Let’s be honest: WC’s not good enough. There’s no such thing as an universal recipe for development; neoliberal orthodox thinking is simplistic, ahistorical and is empty of moral considerations and ethics. Despite the recent concern with good governance and the new political condicionality, neoliberal economics ignore the importantce of institutions and that their markets are not natural vehicles of allocation of resources but instead institutional constructions created by the man to serve its imediate needs and facilitate transactions. More important: even if we agree that all the points of the WC are necessary conditions all healthy economies must fulfill, there are plenty of paths that can lead to its realization. Honestly, even if one says “yeah, that’s ok you’re right but foreign investment is essencial and these are the conditions investors demand” that’s not true. There’s one major condition international investors demand: profits. Ask the chinese.

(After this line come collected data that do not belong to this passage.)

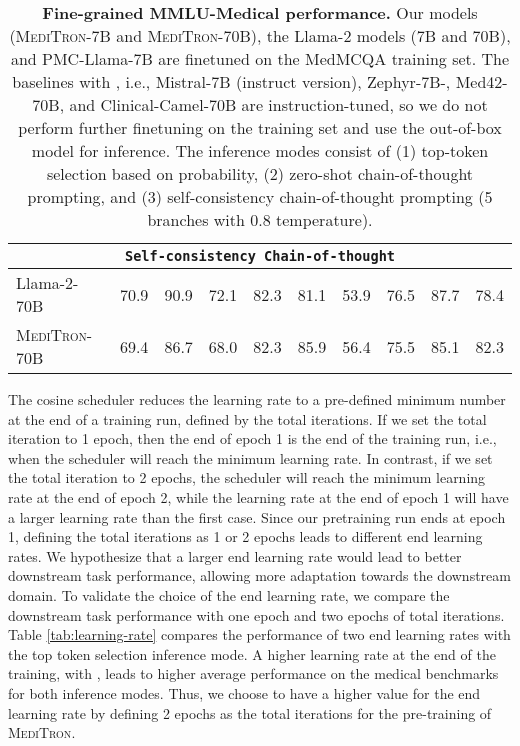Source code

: \documentclass{article}
\newcommand{\llama}{\textnormal{Llama}}
\newcommand{\mtron}{\textsc{MediTron}\xspace}
\newcommand{\mtrona}{\textsc{MediTron-7B}\xspace}
\newcommand{\mtronb}{\textsc{MediTron-70B}\xspace}
\begin{document}
\begin{table}[t]
{\begin{tabular}{lccccccccc}
        \multicolumn{10}{c}{\texttt{Self-consistency Chain-of-thought}} \\ \midrule
        \llama-2-70B & 70.9 & 90.9 & 72.1 & 82.3 & 81.1 & 53.9 & 76.5 & 87.7 & 78.4 \\
        \mtronb & 69.4 & 86.7 & 68.0 & 82.3 & 85.9 & 56.4 & 75.5 & 85.1 & 82.3 \\
        \bottomrule
    \end{tabular}
    }
    \caption{\textbf{Fine-grained MMLU-Medical performance.} Our models (\mtrona and \mtronb), the \llama-2 models (7B and 70B), and PMC-\llama-7B are finetuned on the MedMCQA training set. The baselines with , i.e., Mistral-7B (instruct version), Zephyr-7B-, Med42-70B, and Clinical-Camel-70B are instruction-tuned, so we do not perform further finetuning on the training set and use the out-of-box model for inference. The inference modes consist of (1) top-token selection based on probability,  (2) zero-shot chain-of-thought prompting, and (3) self-consistency chain-of-thought prompting (5 branches with 0.8 temperature).} 
    \label{tab:mmlu-medical}
    \vspace{-4mm}
\end{table}

The cosine scheduler reduces the learning rate to a pre-defined minimum number at the end of a training run, defined by the total iterations. If we set the total iteration to 1 epoch, then the end of epoch 1 is the end of the training run, i.e., when the scheduler will reach the minimum learning rate. In contrast, if we set the total iteration to 2 epochs, the scheduler will reach the minimum learning rate at the end of epoch 2, while the learning rate at the end of epoch 1 will have a larger learning rate than the first case. Since our pretraining run ends at epoch 1, defining the total iterations as 1 or 2 epochs leads to different end learning rates. We hypothesize that a larger end learning rate would lead to better downstream task performance, allowing more adaptation towards the downstream domain. To validate the choice of the end learning rate, we compare the downstream task performance with one epoch and two epochs of total iterations. Table \ref{tab:learning-rate} compares the performance of two end learning rates with the top token selection inference mode. A higher learning rate at the end of the training, with , leads to higher average performance on the medical benchmarks for both inference modes. Thus, we choose to have a higher value for the end learning rate by defining 2 epochs as the total iterations for the pre-training of \mtron.
\end{document}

Smith, Ricardo, Marx, Schumpeter, Malthus, George. The list could go on. What have they in common? The study of policies and measures that promote economic justice, growth and long-run wealth accumulation for the nations. Both the notions of path and active policy are present in classical political economy. Even assuming neoliberal economics as a valid laboratory to study and describe the functioning of the markets in a perfect competition world full rational maximizing people, such paradigm will always describe better than explains. In my opinion, no sarcasm here, neoliberal economics are in fact very useful tools but need to be complemented by a broader multidimensional and multidisciplinary approach to the problems of growth and development. We all know about state failures and market failures and about their possible coexistence and complementary roles, so it’s time to adopt path sensitive hybrid approaches. Nothing new here.

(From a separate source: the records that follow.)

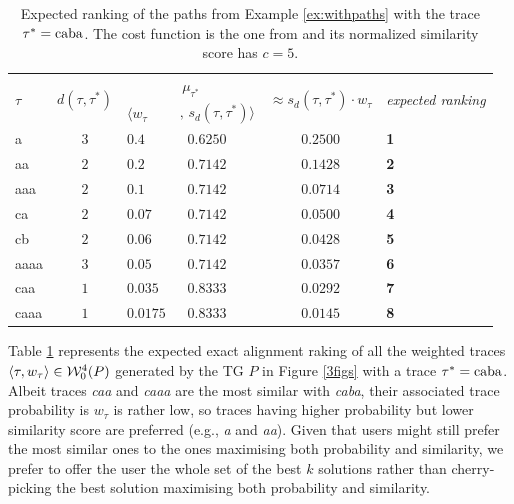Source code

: \begin{table}[!t]
\centering
\caption{Expected ranking of the paths from Example \ref{ex:withpaths} with the trace $\tau^*=\textup{caba}$. The cost function is the one from \cite{LeoniM17} and its normalized similarity score has $c=5$.}\label{tab:expected}
\begin{tabular}{lc|ll|cl}
	\toprule
	
	\multirow{2}{*}{$\tau$} &
	\multirow{2}{*}{$d(\tau,\tau^*)$} &
	\multicolumn{2}{c|}{$\mu_{\tau^*}$} &
	 \multirow{2}{*}{$\approx s_d(\tau,\tau^*)\cdot w_\tau$} & \multirow{2}{*}{\textit{expected ranking}}\\
	
	\cline{3-4} &&  $\langle w_\tau$ &  $,\,s_d(\tau,\tau^*)\rangle $ &&\\
	
	\midrule
	{a}  & $3$ & $0.4$ & $\;\; 0.6250$  & $0.2500$ & \textbf{1}\\
	{aa}  & $2$ & $0.2$ & $\;\; 0.7142$ & $0.1428$ & \textbf{2}\\
	{aaa}  & $2$ & $0.1$ & $\;\; 0.7142$ & $0.0714$ & \textbf{3}\\
	{ca}  & $2$ & $0.07$ & $\;\; 0.7142$ & $0.0500$ & \textbf{4}\\
	{cb}  & $2$ & $0.06$ & $\;\; 0.7142$ & $0.0428$ & \textbf{5}\\
	{aaaa}  & $3$ & $0.05$ & $\;\; 0.7142$ & $0.0357$ & \textbf{6}\\
	{caa}  & $1$ & $0.035$ & $\;\; 0.8333$ & $0.0292$ &  \textbf{7}\\
	{caaa}  & $1$  & $0.0175$ & $\;\; 0.8333$ & $0.0145$ & \textbf{8}\\
	\bottomrule
\end{tabular}
\end{table}
\begin{example}\label{ex:rankingTaus}
Table \ref{tab:expected} represents the expected exact alignment raking of all the weighted traces $\braket{\tau,w_\tau}\in\mathcal{W}_0^4(P)$ generated by the TG $P$ in Figure \ref{3figs} with a trace $\tau^*=\textup{caba}$.  Albeit traces \textit{caa} and \textit{caaa} are the most similar with \textit{caba}, their associated trace probability is $w_\tau$ is rather low, so traces having higher probability but lower similarity score are preferred (e.g., \textit{a} and \textit{aa}). Given that users might still prefer the most similar ones to the ones maximising both probability and similarity, we prefer to offer the user the whole set of the best $k$ solutions rather than cherry-picking the best solution maximising both probability and similarity.
\end{example}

In most cases, IMF interventions are like a very cold bath: countries pass through some very hard times and then they seem to recover and return to the path of development and growth. For how long? Nobody knows. It depends, every economist would say. Depends on what? Nobody knows. What’s really bothering me is that we’re doing nothing but trying to make sure we’ll get back our lenders money. This way, I assure we’re not getting back anyone’s money. The difference between Ireland and Portugal? Easy question: check out their figures, Ireland’s growing or at least is not in economic recession. That’s why they can still have hope. The greatest effects of the aggressive austerity measures imposed in Portugal are the reduction of the economic activity and the worsening of a no end in sight economic and social crisis. No real reforms, no real plans, no real nothing. No justice. Same old problems prevail. Just pure old school Washington Consensus economics – regardless our economic, cultural or historical paths – with the not-so-small difference that we have no power over our exchange rate and this expensive currency is hurting our already poor competitiveness. I know there’s a lot of people working hard out there but if nothing changes, we’re not paying anything. And that’s the smallest of our problems.